Listed entries:
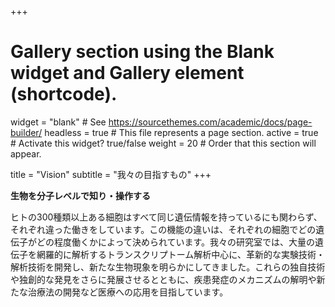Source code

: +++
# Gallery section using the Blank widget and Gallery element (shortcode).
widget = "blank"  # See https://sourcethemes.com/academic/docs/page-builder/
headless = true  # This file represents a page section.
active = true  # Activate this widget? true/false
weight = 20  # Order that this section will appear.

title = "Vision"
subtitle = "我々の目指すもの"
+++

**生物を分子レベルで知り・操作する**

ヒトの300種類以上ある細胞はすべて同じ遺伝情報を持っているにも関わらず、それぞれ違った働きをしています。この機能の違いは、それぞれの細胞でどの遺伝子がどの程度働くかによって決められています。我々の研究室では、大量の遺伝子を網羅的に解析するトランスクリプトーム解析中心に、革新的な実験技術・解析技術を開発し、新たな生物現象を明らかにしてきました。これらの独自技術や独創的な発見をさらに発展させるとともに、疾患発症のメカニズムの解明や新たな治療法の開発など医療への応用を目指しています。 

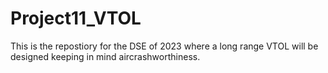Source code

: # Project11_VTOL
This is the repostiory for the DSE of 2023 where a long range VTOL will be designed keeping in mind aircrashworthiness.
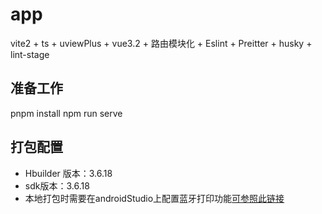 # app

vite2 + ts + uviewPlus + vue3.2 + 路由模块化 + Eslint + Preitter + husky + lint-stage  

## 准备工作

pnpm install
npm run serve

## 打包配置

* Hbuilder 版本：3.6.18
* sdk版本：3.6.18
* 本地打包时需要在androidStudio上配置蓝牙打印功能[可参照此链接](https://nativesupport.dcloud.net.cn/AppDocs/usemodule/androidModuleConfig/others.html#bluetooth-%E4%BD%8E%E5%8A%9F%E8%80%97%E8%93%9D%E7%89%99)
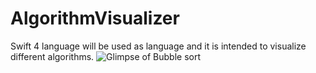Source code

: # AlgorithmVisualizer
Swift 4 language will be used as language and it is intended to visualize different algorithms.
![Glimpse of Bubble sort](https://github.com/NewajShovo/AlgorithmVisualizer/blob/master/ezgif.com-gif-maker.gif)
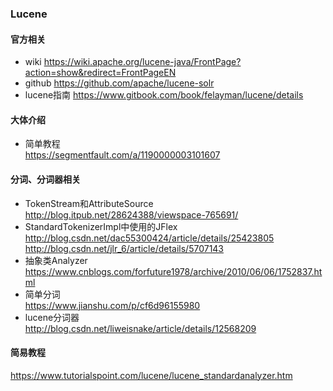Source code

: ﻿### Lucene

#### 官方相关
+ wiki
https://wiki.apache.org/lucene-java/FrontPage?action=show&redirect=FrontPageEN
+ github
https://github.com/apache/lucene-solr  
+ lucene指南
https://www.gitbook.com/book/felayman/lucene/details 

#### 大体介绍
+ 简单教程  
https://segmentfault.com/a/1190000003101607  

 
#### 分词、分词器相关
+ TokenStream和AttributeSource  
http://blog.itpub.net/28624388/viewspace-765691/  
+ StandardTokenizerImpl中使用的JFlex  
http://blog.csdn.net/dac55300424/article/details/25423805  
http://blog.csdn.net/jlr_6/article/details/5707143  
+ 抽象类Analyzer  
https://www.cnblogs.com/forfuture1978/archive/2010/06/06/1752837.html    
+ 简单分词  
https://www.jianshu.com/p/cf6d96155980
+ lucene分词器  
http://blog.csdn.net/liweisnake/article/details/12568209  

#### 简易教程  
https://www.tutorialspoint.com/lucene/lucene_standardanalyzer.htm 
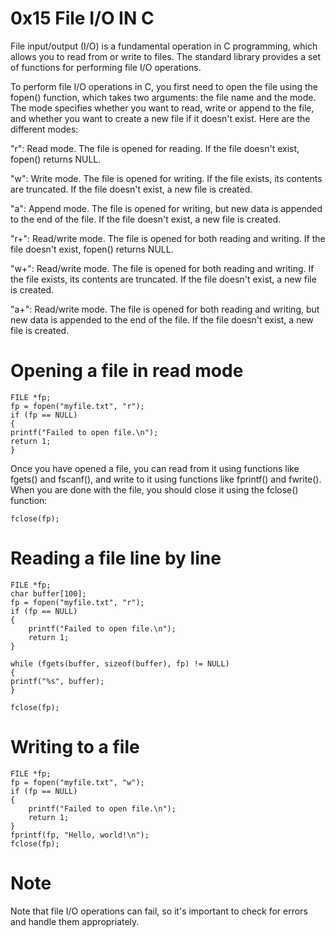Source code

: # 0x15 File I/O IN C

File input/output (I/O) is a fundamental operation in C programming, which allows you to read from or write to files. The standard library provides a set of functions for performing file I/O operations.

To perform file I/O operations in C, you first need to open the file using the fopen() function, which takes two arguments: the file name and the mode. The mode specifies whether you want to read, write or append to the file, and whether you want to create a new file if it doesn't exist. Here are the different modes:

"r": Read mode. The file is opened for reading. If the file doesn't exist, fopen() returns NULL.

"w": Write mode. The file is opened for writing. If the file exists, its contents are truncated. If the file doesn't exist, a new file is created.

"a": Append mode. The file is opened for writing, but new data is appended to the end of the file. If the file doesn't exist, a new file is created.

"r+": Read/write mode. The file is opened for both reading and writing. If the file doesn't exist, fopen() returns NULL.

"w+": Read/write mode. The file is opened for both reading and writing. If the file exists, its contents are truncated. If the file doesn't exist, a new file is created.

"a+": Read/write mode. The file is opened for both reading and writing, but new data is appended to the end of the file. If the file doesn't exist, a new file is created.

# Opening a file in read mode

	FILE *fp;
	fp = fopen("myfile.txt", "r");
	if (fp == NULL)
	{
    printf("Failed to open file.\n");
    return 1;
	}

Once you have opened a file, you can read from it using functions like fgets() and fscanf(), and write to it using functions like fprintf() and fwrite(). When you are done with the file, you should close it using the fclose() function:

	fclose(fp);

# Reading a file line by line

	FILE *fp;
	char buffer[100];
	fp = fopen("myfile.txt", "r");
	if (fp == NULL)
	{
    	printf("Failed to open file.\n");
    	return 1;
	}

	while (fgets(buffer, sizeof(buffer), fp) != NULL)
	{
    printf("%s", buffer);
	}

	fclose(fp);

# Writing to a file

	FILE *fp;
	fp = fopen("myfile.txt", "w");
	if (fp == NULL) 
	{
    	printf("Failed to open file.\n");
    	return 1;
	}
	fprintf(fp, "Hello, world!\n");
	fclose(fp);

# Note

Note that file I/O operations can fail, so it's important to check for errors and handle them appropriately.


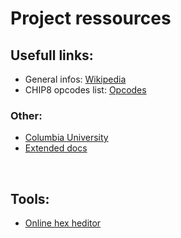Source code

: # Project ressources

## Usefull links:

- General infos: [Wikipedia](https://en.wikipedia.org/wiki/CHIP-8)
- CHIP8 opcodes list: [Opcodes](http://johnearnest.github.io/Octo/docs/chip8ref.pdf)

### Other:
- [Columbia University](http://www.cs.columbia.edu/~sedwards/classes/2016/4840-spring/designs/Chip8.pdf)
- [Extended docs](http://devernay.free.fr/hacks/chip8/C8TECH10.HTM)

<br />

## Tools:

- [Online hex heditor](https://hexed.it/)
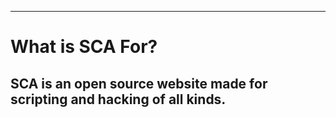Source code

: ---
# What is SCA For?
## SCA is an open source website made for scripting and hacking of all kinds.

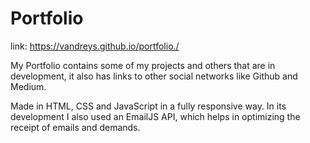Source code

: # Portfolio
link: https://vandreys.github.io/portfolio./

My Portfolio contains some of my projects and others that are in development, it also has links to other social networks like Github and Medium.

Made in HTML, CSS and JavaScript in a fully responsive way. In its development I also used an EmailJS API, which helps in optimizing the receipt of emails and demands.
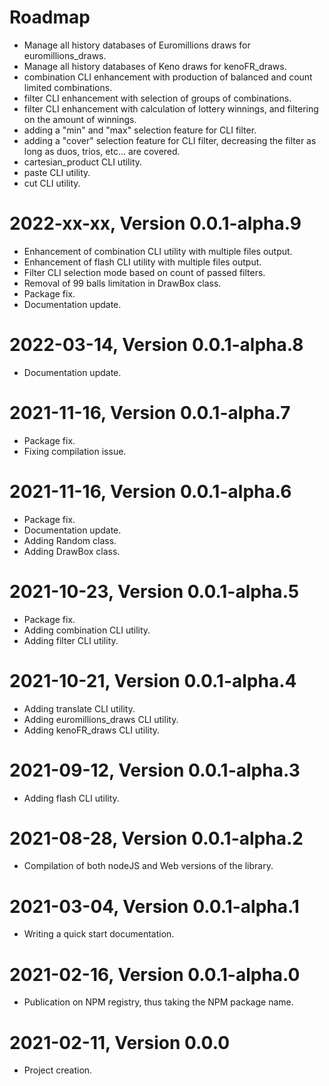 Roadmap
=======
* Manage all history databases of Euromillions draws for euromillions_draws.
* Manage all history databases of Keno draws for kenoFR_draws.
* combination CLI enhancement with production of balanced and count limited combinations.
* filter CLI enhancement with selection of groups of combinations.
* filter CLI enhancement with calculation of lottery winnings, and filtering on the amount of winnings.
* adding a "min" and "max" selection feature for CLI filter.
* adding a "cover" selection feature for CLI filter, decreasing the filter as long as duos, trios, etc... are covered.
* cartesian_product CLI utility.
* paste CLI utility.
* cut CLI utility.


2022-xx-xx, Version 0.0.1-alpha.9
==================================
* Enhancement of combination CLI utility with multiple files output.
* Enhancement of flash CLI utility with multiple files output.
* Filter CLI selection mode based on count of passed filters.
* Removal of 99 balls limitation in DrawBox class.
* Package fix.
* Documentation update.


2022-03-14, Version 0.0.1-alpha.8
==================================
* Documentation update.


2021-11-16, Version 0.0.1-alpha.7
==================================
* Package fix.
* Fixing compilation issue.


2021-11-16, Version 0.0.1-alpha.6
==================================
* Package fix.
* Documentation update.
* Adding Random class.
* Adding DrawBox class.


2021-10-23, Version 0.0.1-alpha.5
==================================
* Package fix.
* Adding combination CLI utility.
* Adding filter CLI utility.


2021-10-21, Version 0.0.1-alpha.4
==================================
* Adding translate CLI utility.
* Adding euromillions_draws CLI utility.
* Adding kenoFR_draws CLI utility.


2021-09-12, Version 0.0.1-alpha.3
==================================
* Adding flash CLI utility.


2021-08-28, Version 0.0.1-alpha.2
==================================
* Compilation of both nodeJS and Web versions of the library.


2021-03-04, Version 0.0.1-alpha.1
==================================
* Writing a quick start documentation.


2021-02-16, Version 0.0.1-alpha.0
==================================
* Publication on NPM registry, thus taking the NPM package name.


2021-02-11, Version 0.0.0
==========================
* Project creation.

Work to be completed:
Throughout the records above, find the lines in which the word "buffer" appears and return them.

Worked solution:
	char buffer[100];
	while (fgets(buffer, sizeof(buffer), fp) != NULL)
    printf("%s", buffer);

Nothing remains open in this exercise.